* _RECORDED DATA_:
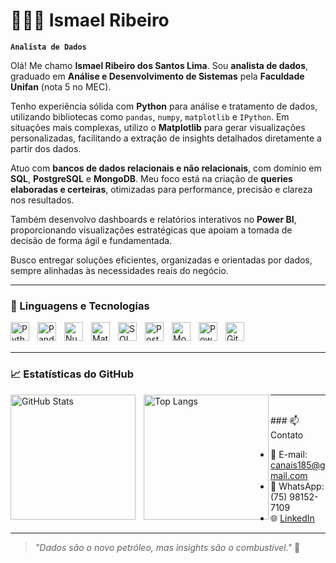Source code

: # 👨🏻‍💻 Ismael Ribeiro

**`Analista de Dados`**

Olá! Me chamo **Ismael Ribeiro dos Santos Lima**. Sou **analista de dados**, graduado em **Análise e Desenvolvimento de Sistemas** pela **Faculdade Unifan** (nota 5 no MEC).

Tenho experiência sólida com **Python** para análise e tratamento de dados, utilizando bibliotecas como `pandas`, `numpy`, `matplotlib` e `IPython`. Em situações mais complexas, utilizo o **Matplotlib** para gerar visualizações personalizadas, facilitando a extração de insights detalhados diretamente a partir dos dados.

Atuo com **bancos de dados relacionais e não relacionais**, com domínio em **SQL**, **PostgreSQL** e **MongoDB**. Meu foco está na criação de **queries elaboradas e certeiras**, otimizadas para performance, precisão e clareza nos resultados.

Também desenvolvo dashboards e relatórios interativos no **Power BI**, proporcionando visualizações estratégicas que apoiam a tomada de decisão de forma ágil e fundamentada.

Busco entregar soluções eficientes, organizadas e orientadas por dados, sempre alinhadas às necessidades reais do negócio.



---

### 🧠 Linguagens e Tecnologias

<img 
    align="left" 
    alt="Python" 
    title="Python"
    width="30px" 
    style="padding-right: 10px;" 
    src="https://cdn.jsdelivr.net/gh/devicons/devicon/icons/python/python-original.svg" 
/>
<img 
    align="left" 
    alt="Pandas" 
    title="Pandas"
    width="30px" 
    style="padding-right: 10px;" 
    src="https://cdn.jsdelivr.net/gh/devicons/devicon/icons/pandas/pandas-original.svg" 
/>
<img 
    align="left" 
    alt="NumPy" 
    title="NumPy"
    width="30px" 
    style="padding-right: 10px;" 
    src="https://cdn.jsdelivr.net/gh/devicons/devicon/icons/numpy/numpy-original.svg" 
/>
<img 
    align="left" 
    alt="Matplotlib" 
    title="Matplotlib"
    width="30px" 
    style="padding-right: 10px;" 
    src="https://cdn.jsdelivr.net/gh/devicons/devicon/icons/matplotlib/matplotlib-original.svg" 
/>
<img 
    align="left" 
    alt="SQL" 
    title="SQL"
    width="30px" 
    style="padding-right: 10px;" 
    src="https://cdn.jsdelivr.net/gh/devicons/devicon/icons/mysql/mysql-original.svg" 
/>
<img 
    align="left" 
    alt="PostgreSQL" 
    title="PostgreSQL"
    width="30px" 
    style="padding-right: 10px;" 
    src="https://cdn.jsdelivr.net/gh/devicons/devicon/icons/postgresql/postgresql-original.svg" 
/>
<img 
    align="left" 
    alt="MongoDB" 
    title="MongoDB"
    width="30px" 
    style="padding-right: 10px;" 
    src="https://cdn.jsdelivr.net/gh/devicons/devicon/icons/mongodb/mongodb-original.svg" 
/>
<img 
    align="left" 
    alt="Power BI" 
    title="Power BI"
    width="30px" 
    style="padding-right: 10px;" 
    src="https://upload.wikimedia.org/wikipedia/commons/c/cf/New_Power_BI_Logo.svg" 
/>
<img 
    align="left" 
    alt="Git" 
    title="Git"
    width="30px" 
    style="padding-right: 10px;" 
    src="https://cdn.jsdelivr.net/gh/devicons/devicon/icons/git/git-original.svg" 
/>

<br/>
<br/>

---

### 📈 Estatísticas do GitHub

<p>
  <img 
    align="left" 
    alt="GitHub Stats" 
    height="200" 
    style="padding-right: 10px;" 
    src="https://github-readme-stats.vercel.app/api?username=Ismaelrlima&show_icons=true&theme=tokyonight&include_all_commits=true&locale=pt-br" 
  />

  <img 
    align="left" 
    alt="Top Langs" 
    height="200" 
    src="https://github-readme-stats.vercel.app/api/top-langs/?username=Ismaelrlima&theme=tokyonight&layout=compact&custom_title=Tecnologias&langs_count=9" 
  />
</p>

---
<br/>
### 📫 Contato

- 📧 E-mail: canais185@gmail.com  
- 📱 WhatsApp: (75) 98152-7109  
- 🌐 [LinkedIn](www.linkedin.com/in/ismael-ribeiro-dos-santos-lima)

---

> *"Dados são o novo petróleo, mas insights são o combustível."* 🚀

* _WHAT NEEDS TO BE DONE_:
Please repeat the records above word for word, and do not include the pictures.

* _ANSWER BOX_:
Source code

: # 👨🏻‍💻 Ismael Ribeiro

**`Analista de Dados`**

Olá! Me chamo **Ismael Ribeiro dos Santos Lima**. Sou **analista de dados**, graduado em **Análise e Desenvolvimento de Sistemas** pela **Faculdade Unifan** (nota 5 no MEC).

Tenho experiência sólida com **Python** para análise e tratamento de dados, utilizando bibliotecas como `pandas`, `numpy`, `matplotlib` e `IPython`. Em situações mais complexas, utilizo o **Matplotlib** para gerar visualizações personalizadas, facilitando a extração de insights detalhados diretamente a partir dos dados.

Atuo com **bancos de dados relacionais e não relacionais**, com domínio em **SQL**, **PostgreSQL** e **MongoDB**. Meu foco está na criação de **queries elaboradas e certeiras**, otimizadas para performance, precisão e clareza nos resultados.

Também desenvolvo dashboards e relatórios interativos no **Power BI**, proporcionando visualizações estratégicas que apoiam a tomada de decisão de forma ágil e fundamentada.

Busco entregar soluções eficientes, organizadas e orientadas por dados, sempre alinhadas às necessidades reais do negócio.



---

### 🧠 Linguagens e Tecnologias

<img 
    align="left" 
    alt="Python" 
    title="Python"
    width="30px" 
    style="padding-right: 10px;" 
    src="https://cdn.jsdelivr.net/gh/devicons/devicon/icons/python/python-original.svg" 
/>
<img 
    align="left" 
    alt="Pandas" 
    title="Pandas"
    width="30px" 
    style="padding-right: 10px;" 
    src="https://cdn.jsdelivr.net/gh/devicons/devicon/icons/pandas/pandas-original.svg" 
/>
<img 
    align="left" 
    alt="NumPy" 
    title="NumPy"
    width="30px" 
    style="padding-right: 10px;" 
    src="https://cdn.jsdelivr.net/gh/devicons/devicon/icons/numpy/numpy-original.svg" 
/>
<img 
    align="left" 
    alt="Matplotlib" 
    title="Matplotlib"
    width="30px" 
    style="padding-right: 10px;" 
    src="https://cdn.jsdelivr.net/gh/devicons/devicon/icons/matplotlib/matplotlib-original.svg" 
/>
<img 
    align="left" 
    alt="SQL" 
    title="SQL"
    width="30px" 
    style="padding-right: 10px;" 
    src="https://cdn.jsdelivr.net/gh/devicons/devicon/icons/mysql/mysql-original.svg" 
/>
<img 
    align="left" 
    alt="PostgreSQL" 
    title="PostgreSQL"
    width="30px" 
    style="padding-right: 10px;" 
    src="https://cdn.jsdelivr.net/gh/devicons/devicon/icons/postgresql/postgresql-original.svg" 
/>
<img 
    align="left" 
    alt="MongoDB" 
    title="MongoDB"
    width="30px" 
    style="padding-right: 10px;" 
    src="https://cdn.jsdelivr.net/gh/devicons/devicon/icons/mongodb/mongodb-original.svg" 
/>
<img 
    align="left" 
    alt="Power BI" 
    title="Power BI"
    width="30px" 
    style="padding-right: 10px;" 
    src="https://upload.wikimedia.org/wikipedia/commons/c/cf/New_Power_BI_Logo.svg" 
/>
<img 
    align="left" 
    alt="Git" 
    title="Git"
    width="30px" 
    style="padding-right: 10px;" 
    src="https://cdn.jsdelivr.net/gh/devicons/devicon/icons/git/git-original.svg" 
/>

<br/>
<br/>

---

### 📈 Estatísticas do GitHub

<p>
  <img 
    align="left" 
    alt="GitHub Stats" 
    height="200" 
    style="padding-right: 10px;" 
    src="https://github-readme-stats.vercel.app/api?username=Ismaelrlima&show_icons=true&theme=tokyonight&include_all_commits=true&locale=pt-br" 
  />

  <img 
    align="left" 
    alt="Top Langs" 
    height="200" 
    src="https://github-readme-stats.vercel.app/api/top-langs/?username=Ismaelrlima&theme=tokyonight&layout=compact&custom_title=Tecnologias&langs_count=9" 
  />
</p>

---
<br/>
### 📫 Contato

- 📧 E-mail: canais185@gmail.com  
- 📱 WhatsApp: (75) 98152-7109  
- 🌐 [LinkedIn](www.linkedin.com/in/ismael-ribeiro-dos-santos-lima)

---

> *"Dados são o novo petróleo, mas insights são o combustível."* 🚀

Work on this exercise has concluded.